The network may comprise copper transmission cables, optical
transmission fibers, wireless transmission, routers, firewalls,
switches, gateway computers and/or edge servers. A network adapter
card or network interface in each computing/processing device
receives computer readable program instructions from the network
and forwards the computer readable program instructions for storage
in a computer readable storage medium within the respective
computing/processing device.
[0071] Computer readable program instructions for carrying out
operations of the present invention may be assembler instructions,
instruction-set-architecture (ISA) instructions, machine
instructions, machine dependent instructions, microcode, firmware
instructions, state-setting data, configuration data for integrated
circuitry, or either source code or object code written in any
combination of one or more programming languages, including an
object oriented programming language such as Smalltalk, C++, or the
like, and procedural programming languages, such as the "C"
programming language or similar programming languages. The computer
readable program instructions may execute entirely on the user's
computer, partly on the user's computer, as a stand-alone software
package, partly on the user's computer and partly on a remote
computer or entirely on the remote computer or server. In the
latter scenario, the remote computer may be connected to the user's
computer through any type of network, including a local area
network (LAN) or a wide area network (WAN), or the connection may
be made to an external computer (for example, through the Internet
using an Internet Service Provider). In some embodiments,
electronic circuitry including, for example, programmable logic
circuitry, field-programmable gate arrays (FPGA), or programmable
logic arrays (PLA) may execute the computer readable program
instructions by utilizing state information of the computer
readable program instructions to personalize the electronic
circuitry, in order to perform aspects of the present
invention.
[0072] Aspects of the present invention are described herein with
reference to flowchart illustrations and/or block diagrams of
methods, apparatus (systems), and computer program products
according to embodiments of the invention. It will be understood
that each block of the flowchart illustrations and/or block
diagrams, and combinations of blocks in the flowchart illustrations
and/or block diagrams, can be implemented by computer readable
program instructions.
[0073] These computer readable program instructions may be provided
to a processor of a general purpose computer, special purpose
computer, or other programmable data processing apparatus to
produce a machine, such that the instructions, which execute via
the processor of the computer or other programmable data processing
apparatus, create means for implementing the functions/acts
specified in the flowchart and/or block diagram block or blocks.
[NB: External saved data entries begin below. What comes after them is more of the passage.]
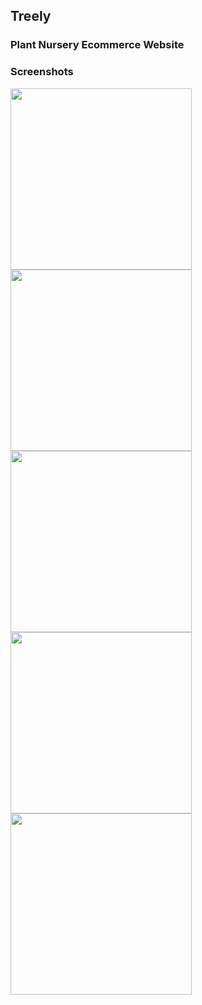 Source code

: <H2>Treely</H2>
<H3>Plant Nursery Ecommerce Website</h3>

<h3>Screenshots</h3>

<img src = "https://user-images.githubusercontent.com/96460163/232309362-f91a4e46-9afe-4f5b-8b4b-54b45f944887.png" height = "290px">


<img src = "https://user-images.githubusercontent.com/96460163/232309434-fe5b5ff1-7040-4ff5-b267-f17cfdef662a.png" height = "290px">

<img src = "https://user-images.githubusercontent.com/96460163/232309467-2592e4fe-42d5-4358-9d33-0193e877b52a.png" height = "290px">

<img src = "https://user-images.githubusercontent.com/96460163/232309681-38a047e8-9ace-4f73-985c-da68314b1aab.png" height = "290px">


<img src = "https://user-images.githubusercontent.com/96460163/232309729-6f6999f2-3a7c-4e56-bb9a-3a5ceb4087cb.png" height = "290px">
These computer readable program instructions may also be stored in
a computer readable storage medium that can direct a computer, a
programmable data processing apparatus, and/or other devices to
function in a particular manner, such that the computer readable
storage medium having instructions stored therein comprises an
article of manufacture including instructions which implement
aspects of the function/act specified in the flowchart and/or block
diagram block or blocks.
[0074] The computer readable program instructions may also be
loaded onto a computer, other programmable data processing
apparatus, or other device to cause a series of operational steps
to be performed on the computer, other programmable apparatus or
other device to produce a computer implemented process, such that
the instructions which execute on the computer, other programmable
apparatus, or other device implement the functions/acts specified
in the flowchart and/or block diagram block or blocks.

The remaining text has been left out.